= Alameda, Idaho =

Town in Idaho

Alameda was a city in the western United States, located in Bannock County, Idaho. It was established as a village in 1924 at the consolidation of the villages of Fairview and North Pocatello which were platted on the northern boundary of the town of Pocatello in 1911 and 1914 respectively. New commercial and residential development in Alameda occurred in part as a result of its proximity to Pocatello and to a greater degree its location on the Yellowstone Highway (later U.S. Route 91), one of Idaho's first designated highways. By 1930, the village exceeded its predecessor villages' 1920 population by 144%. In just under forty years of history, the village became Idaho's eleventh most populous city.

It was consolidated with Pocatello in 1962, with the support of its mayor, George Hansen, who later served seven terms as a congressman. Another nearby city, Chubbuck, opposed a similar merger and remained a separate municipality.

Among its other businesses, Alameda had four pharmacies: Grand Central Pharmacy (300 block of Jefferson), Poleline Drug (Poleline Road), Alameda Pharmacy (375 Yellowstone) and Hiway Drug (320 Yellowstone).

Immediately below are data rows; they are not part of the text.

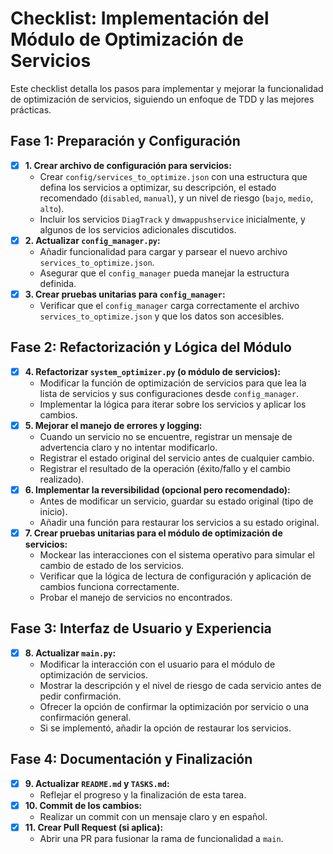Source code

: # Checklist: Implementación del Módulo de Optimización de Servicios

Este checklist detalla los pasos para implementar y mejorar la funcionalidad de optimización de servicios, siguiendo un enfoque de TDD y las mejores prácticas.

## Fase 1: Preparación y Configuración

- [x] **1. Crear archivo de configuración para servicios:**
    - Crear `config/services_to_optimize.json` con una estructura que defina los servicios a optimizar, su descripción, el estado recomendado (`disabled`, `manual`), y un nivel de riesgo (`bajo`, `medio`, `alto`).
    - Incluir los servicios `DiagTrack` y `dmwappushservice` inicialmente, y algunos de los servicios adicionales discutidos.
- [x] **2. Actualizar `config_manager.py`:**
    - Añadir funcionalidad para cargar y parsear el nuevo archivo `services_to_optimize.json`.
    - Asegurar que el `config_manager` pueda manejar la estructura definida.
- [x] **3. Crear pruebas unitarias para `config_manager`:**
    - Verificar que el `config_manager` carga correctamente el archivo `services_to_optimize.json` y que los datos son accesibles.

## Fase 2: Refactorización y Lógica del Módulo

- [x] **4. Refactorizar `system_optimizer.py` (o módulo de servicios):**
    - Modificar la función de optimización de servicios para que lea la lista de servicios y sus configuraciones desde `config_manager`.
    - Implementar la lógica para iterar sobre los servicios y aplicar los cambios.
- [x] **5. Mejorar el manejo de errores y logging:**
    - Cuando un servicio no se encuentre, registrar un mensaje de advertencia claro y no intentar modificarlo.
    - Registrar el estado original del servicio antes de cualquier cambio.
    - Registrar el resultado de la operación (éxito/fallo y el cambio realizado).
- [x] **6. Implementar la reversibilidad (opcional pero recomendado):**
    - Antes de modificar un servicio, guardar su estado original (tipo de inicio).
    - Añadir una función para restaurar los servicios a su estado original.
- [x] **7. Crear pruebas unitarias para el módulo de optimización de servicios:**
    - Mockear las interacciones con el sistema operativo para simular el cambio de estado de los servicios.
    - Verificar que la lógica de lectura de configuración y aplicación de cambios funciona correctamente.
    - Probar el manejo de servicios no encontrados.

## Fase 3: Interfaz de Usuario y Experiencia

- [x] **8. Actualizar `main.py`:**
    - Modificar la interacción con el usuario para el módulo de optimización de servicios.
    - Mostrar la descripción y el nivel de riesgo de cada servicio antes de pedir confirmación.
    - Ofrecer la opción de confirmar la optimización por servicio o una confirmación general.
    - Si se implementó, añadir la opción de restaurar los servicios.

## Fase 4: Documentación y Finalización

- [x] **9. Actualizar `README.md` y `TASKS.md`:**
    - Reflejar el progreso y la finalización de esta tarea.
- [x] **10. Commit de los cambios:**
    - Realizar un commit con un mensaje claro y en español.
- [x] **11. Crear Pull Request (si aplica):**
    - Abrir una PR para fusionar la rama de funcionalidad a `main`.
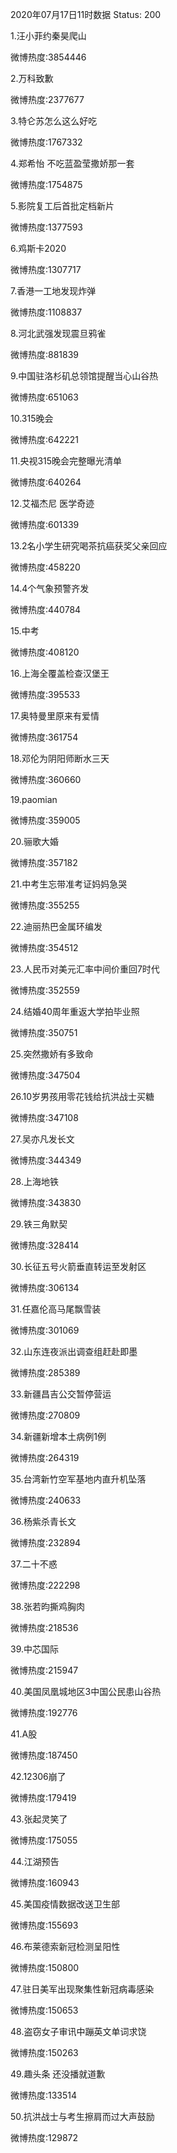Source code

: 2020年07月17日11时数据
Status: 200

1.汪小菲约秦昊爬山

微博热度:3854446

2.万科致歉

微博热度:2377677

3.特仑苏怎么这么好吃

微博热度:1767332

4.郑希怡 不吃蓝盈莹撒娇那一套

微博热度:1754875

5.影院复工后首批定档新片

微博热度:1377593

6.鸡斯卡2020

微博热度:1307717

7.香港一工地发现炸弹

微博热度:1108837

8.河北武强发现震旦鸦雀

微博热度:881839

9.中国驻洛杉矶总领馆提醒当心山谷热

微博热度:651063

10.315晚会

微博热度:642221

11.央视315晚会完整曝光清单

微博热度:640264

12.艾福杰尼 医学奇迹

微博热度:601339

13.2名小学生研究喝茶抗癌获奖父亲回应

微博热度:458220

14.4个气象预警齐发

微博热度:440784

15.中考

微博热度:408120

16.上海全覆盖检查汉堡王

微博热度:395533

17.奥特曼里原来有爱情

微博热度:361754

18.邓伦为阴阳师断水三天

微博热度:360660

19.paomian

微博热度:359005

20.骊歌大婚

微博热度:357182

21.中考生忘带准考证妈妈急哭

微博热度:355255

22.迪丽热巴金属环编发

微博热度:354512

23.人民币对美元汇率中间价重回7时代

微博热度:352559

24.结婚40周年重返大学拍毕业照

微博热度:350751

25.突然撒娇有多致命

微博热度:347504

26.10岁男孩用零花钱给抗洪战士买糖

微博热度:347108

27.吴亦凡发长文

微博热度:344349

28.上海地铁

微博热度:343830

29.铁三角默契

微博热度:328414

30.长征五号火箭垂直转运至发射区

微博热度:306134

31.任嘉伦高马尾飘雪装

微博热度:301069

32.山东连夜派出调查组赶赴即墨

微博热度:285389

33.新疆昌吉公交暂停营运

微博热度:270809

34.新疆新增本土病例1例

微博热度:264319

35.台湾新竹空军基地内直升机坠落

微博热度:240633

36.杨紫杀青长文

微博热度:232894

37.二十不惑

微博热度:222298

38.张若昀撕鸡胸肉

微博热度:218536

39.中芯国际

微博热度:215947

40.美国凤凰城地区3中国公民患山谷热

微博热度:192776

41.A股

微博热度:187450

42.12306崩了

微博热度:179419

43.张起灵笑了

微博热度:175055

44.江湖预告

微博热度:160943

45.美国疫情数据改送卫生部

微博热度:155693

46.布莱德索新冠检测呈阳性

微博热度:150800

47.驻日美军出现聚集性新冠病毒感染

微博热度:150653

48.盗窃女子审讯中蹦英文单词求饶

微博热度:150263

49.趣头条 还没播就道歉

微博热度:133514

50.抗洪战士与考生擦肩而过大声鼓励

微博热度:129872

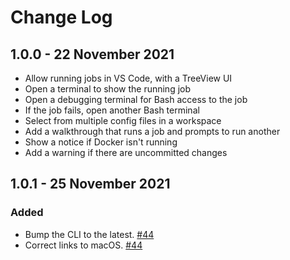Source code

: # Change Log

## 1.0.0 - 22 November 2021

- Allow running jobs in VS Code, with a TreeView UI
- Open a terminal to show the running job
- Open a debugging terminal for Bash access to the job
- If the job fails, open another Bash terminal
- Select from multiple config files in a workspace
- Add a walkthrough that runs a job and prompts to run another
- Show a notice if Docker isn't running
- Add a warning if there are uncommitted changes

## 1.0.1 - 25 November 2021

### Added
- Bump the CLI to the latest. [#44](https://github.com/getlocalci/local-ci/pull/44/)
- Correct links to macOS. [#44](https://github.com/getlocalci/local-ci/pull/44/)

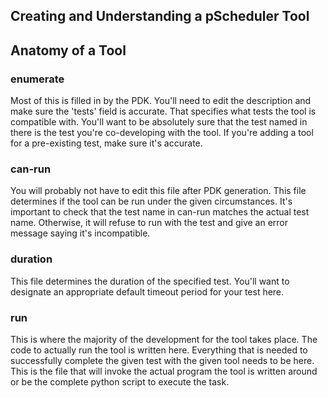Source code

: ## Creating and Understanding a pScheduler Tool

## Anatomy of a Tool

### enumerate

Most of this is filled in by the PDK. You'll need to edit the description and make sure the 'tests' field is accurate. That specifies what tests the tool is compatible with. You'll want to be absolutely sure that the test named in there is the test you're co-developing with the tool. If you're adding a tool for a pre-existing test, make sure it's accurate.

### can-run 

You will probably not have to edit this file after PDK generation. This file determines if the tool can be run under the given circumstances. It's important to check that the test name in can-run matches the actual test name. Otherwise, it will refuse to run with the test and give an error message saying it's incompatible.

### duration

This file determines the duration of the specified test. You'll want to designate an appropriate default timeout period for your test here.

### run

This is where the majority of the development for the tool takes place. The code to actually run the tool is written here. Everything that is needed to successfully complete the given test with the given tool needs to be here. This is the file that will invoke the actual program the tool is written around or be the complete python script to execute the task.


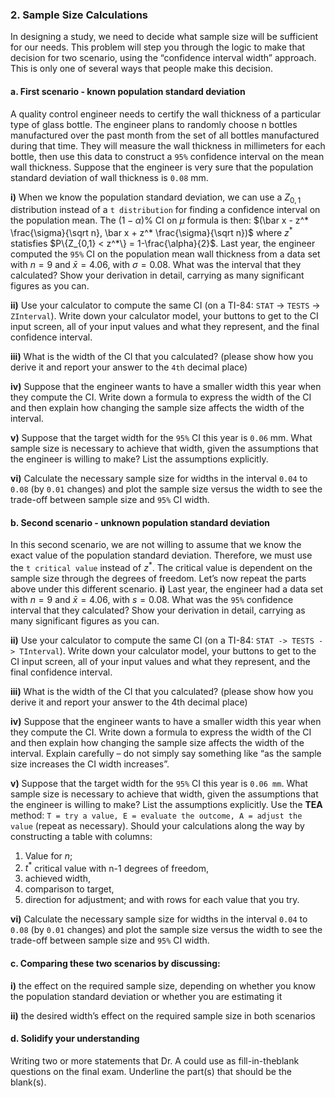 ### 2. Sample Size Calculations
In designing a study, we need to decide what sample size will be sufficient for our needs. This problem will step you through the logic to make that decision for two scenario, using the “confidence interval width” approach. This is only one of several ways that people make this decision.

#### a. First scenario - known population standard deviation
A quality control engineer needs to certify the wall thickness of a particular type of glass bottle. The engineer plans to randomly choose n bottles manufactured over the past month from the set of all bottles manufactured during that time. They will measure the wall thickness in millimeters for each bottle, then use this data to construct a `95%` confidence interval on the mean wall thickness. Suppose that the engineer is very sure that the population standard deviation of wall thickness is `0.08` mm.

**i)** When we know the population standard deviation, we can use a $Z_{0,1}$ distribution instead of a `t distribution` for finding a confidence interval on the population mean. The $(1-\alpha)\%$ CI on $\mu$ formula is then: $(\bar x - z^* \frac{\sigma}{\sqrt n}, \bar x + z^* \frac{\sigma}{\sqrt n})$ where $z^*$ statisfies $P\{Z_{0,1} < z^*\} = 1-\frac{\alpha}{2}$.
Last year, the engineer computed the `95%` CI on the population mean wall thickness from a data set with $n = 9$ and $\bar x = 4.06$, with $\sigma = 0.08$. What was the interval that they calculated? Show your derivation in detail, carrying as many significant figures as you can.

**ii)** Use your calculator to compute the same CI (on a TI-84: `STAT` -> `TESTS`  -> `ZInterval`). Write down your calculator model, your buttons to get to the CI input screen, all of your input values and what they represent, and the final confidence interval.

**iii)** What is the width of the CI that you calculated? (please show how you derive it and report your answer to the `4th` decimal place)

**iv)** Suppose that the engineer wants to have a smaller width this year when they compute the CI. Write down a formula to express the width of the CI and then explain how changing the sample size affects the width of the interval.

**v)** Suppose that the target width for the `95%` CI this year is `0.06` mm. What sample size is necessary to achieve that width, given the assumptions that the engineer is willing to make? List the assumptions explicitly.

**vi)** Calculate the necessary sample size for widths in the interval `0.04` to `0.08` (by `0.01` changes) and plot the sample size versus the width to see the trade-off between sample size and `95%` CI width.


#### b. Second scenario - unknown population standard deviation
In this second scenario, we are not willing to assume that we know the exact value of the population standard deviation. Therefore, we must use the `t critical value` instead of $z^*$. The critical value is dependent on the sample size through the degrees of freedom. Let’s now repeat the parts above under this different scenario.
**i)** Last year, the engineer had a data set with $n = 9$ and $\bar x = 4.06$, with $s = 0.08$. What was the `95%` confidence interval that they calculated? Show your derivation in detail, carrying as many significant figures as you can.

**ii)** Use your calculator to compute the same CI (on a TI-84: `STAT -> TESTS -> TInterval`). Write down your calculator model, your buttons to get to the CI input screen, all of your input values and what they represent, and the final confidence interval.

**iii)** What is the width of the CI that you calculated? (please show how you derive it and report your answer to the 4th decimal place)

**iv)** Suppose that the engineer wants to have a smaller width this year when they compute the CI. Write down a formula to express the width of the CI and then explain how changing the sample size affects the width of the interval. Explain carefully – do not simply say something like “as the sample size increases the CI width increases”.

**v)** Suppose that the target width for the `95%` CI this year is `0.06 mm`. What sample size is necessary to achieve that width, given the assumptions that the engineer is willing to make? List the assumptions explicitly. Use the **TEA** method: `T = try a value, E = evaluate the outcome, A = adjust the value` (repeat as necessary). Should your calculations along the way by constructing a table with columns:
  1) Value for $n$;
  2) $t^*$ critical value with n-1 degrees of freedom,
  3) achieved width,
  4) comparison to target,
  5) direction for adjustment; and with rows for each value that you try.

**vi)** Calculate the necessary sample size for widths in the interval `0.04` to `0.08` (by `0.01` changes) and plot the sample size versus the width to see the trade-off between sample size and `95%` CI width.

#### c. Comparing these two scenarios by discussing:
**i)** the effect on the required sample size, depending on whether you know the population standard deviation or whether you are estimating it

**ii)** the desired width’s effect on the required sample size in both scenarios

#### d. Solidify your understanding
Writing two or more statements that Dr. A could use as fill-in-theblank questions on the final exam. Underline the part(s) that should be the blank(s).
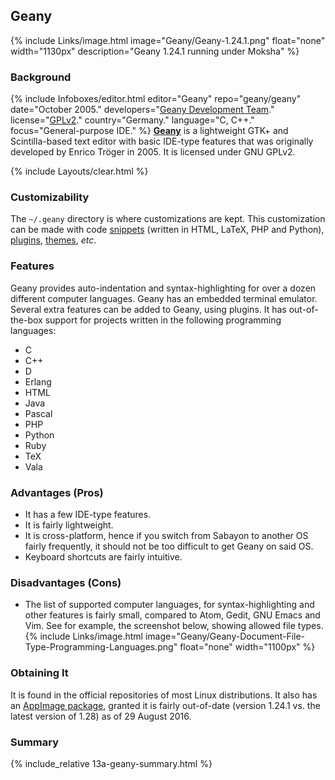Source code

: ## Geany
{% include Links/image.html image="Geany/Geany-1.24.1.png" float="none" width="1130px" description="Geany 1.24.1 running under Moksha" %}

### Background
{% include Infoboxes/editor.html editor="Geany" repo="geany/geany" date="October 2005." developers="<a href='https://github.com/geany/geany/graphs/contributors' link='_blank'>Geany Development Team</a>." license="<a href='https://github.com/geany/geany/blob/master/COPYING' link='_blank'>GPLv2</a>." country="Germany." language="C, C++." focus="General-purpose IDE." %}
[**Geany**](http://geany.org/) is a lightweight GTK+ and Scintilla-based text editor with basic IDE-type features that was originally developed by Enrico Tr&ouml;ger in 2005. It is licensed under GNU GPLv2.

{% include Layouts/clear.html %}<br/>

### Customizability
The `~/.geany` directory is where customizations are kept. This customization can be made with code [snippets](http://www.geany.org/Download/Extras) (written in HTML, LaTeX, PHP and Python), [plugins](http://www.geany.org/Support/Plugins), [themes](https://github.com/geany/geany-themes/), *etc*.

### Features
Geany provides auto-indentation and syntax-highlighting for over a dozen different computer languages. Geany has an embedded terminal emulator. Several extra features can be added to Geany, using plugins. It has out-of-the-box support for projects written in the following programming languages:

* C
* C++
* D
* Erlang
* HTML
* Java
* Pascal
* PHP
* Python
* Ruby
* TeX
* Vala

### Advantages (Pros)
* It has a few IDE-type features.
* It is fairly lightweight.
* It is cross-platform, hence if you switch from Sabayon to another OS fairly frequently, it should not be too difficult to get Geany on said OS.
* Keyboard shortcuts are fairly intuitive.

### Disadvantages (Cons)
* The list of supported computer languages, for syntax-highlighting and other features is fairly small, compared to Atom, Gedit, GNU Emacs and Vim. See for example, the screenshot below, showing allowed file types.
{% include Links/image.html image="Geany/Geany-Document-File-Type-Programming-Languages.png" float="none" width="1100px" %}

### Obtaining It
It is found in the official repositories of most Linux distributions. It also has an [AppImage package](https://bintray.com/probono/AppImages/Geany#files), granted it is fairly out-of-date (version 1.24.1 vs. the latest version of 1.28) as of 29 August 2016.

### Summary
{% include_relative 13a-geany-summary.html %}
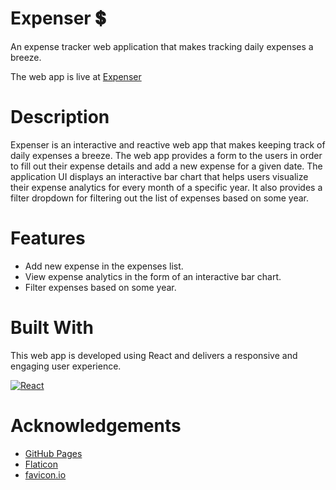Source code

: # Expenser 💲

An expense tracker web application that makes tracking daily expenses a breeze.

The web app is live at [Expenser](https://abhithere.github.io/expenser/)

# Description

Expenser is an interactive and reactive web app that makes keeping track of daily expenses a breeze.
The web app provides a form to the users in order to fill out their expense details and add a new expense for a given date.
The application UI displays an interactive bar chart that helps users visualize their expense analytics for every month of a specific year.
It also provides a filter dropdown for filtering out the list of expenses based on some year.

# Features

* Add new expense in the expenses list.
* View expense analytics in the form of an interactive bar chart.
* Filter expenses based on some year.

# Built With

This web app is developed using React and delivers a responsive and engaging user experience.

[![React][react-shield]][react-url]

# Acknowledgements

* [GitHub Pages](https://pages.github.com)
* [Flaticon](https://www.flaticon.com/)
* [favicon.io](https://favicon.io/)

<!-- REFERENCE VARIABLES -->
[react-shield]: https://img.shields.io/badge/react-%2320232a.svg?style=for-the-badge&logo=react&logoColor=%2361DAFB
[react-url]: https://reactjs.org/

In the 1960 census, Alameda had a population of 10,660 and Pocatello was at 28,534; the consolidation made Pocatello the state's largest city based on those numbers, passing Boise and Idaho Falls.

Historical population
| Census | Pop. | Note | %± |
|---|---|---|---|
| 1930 | 1,885 |  | — |
| 1940 | 3,224 |  | 71.0% |
| 1950 | 4,744 |  | 47.1% |
| 1960 | 10,660 |  | 124.7% |

==Climate==
This climatic region is typified by large seasonal temperature differences, with warm to hot (and often humid) summers and cold (sometimes severely cold) winters. According to the Köppen Climate Classification system, Alameda has a humid continental climate, abbreviated "Dfb" on climate maps.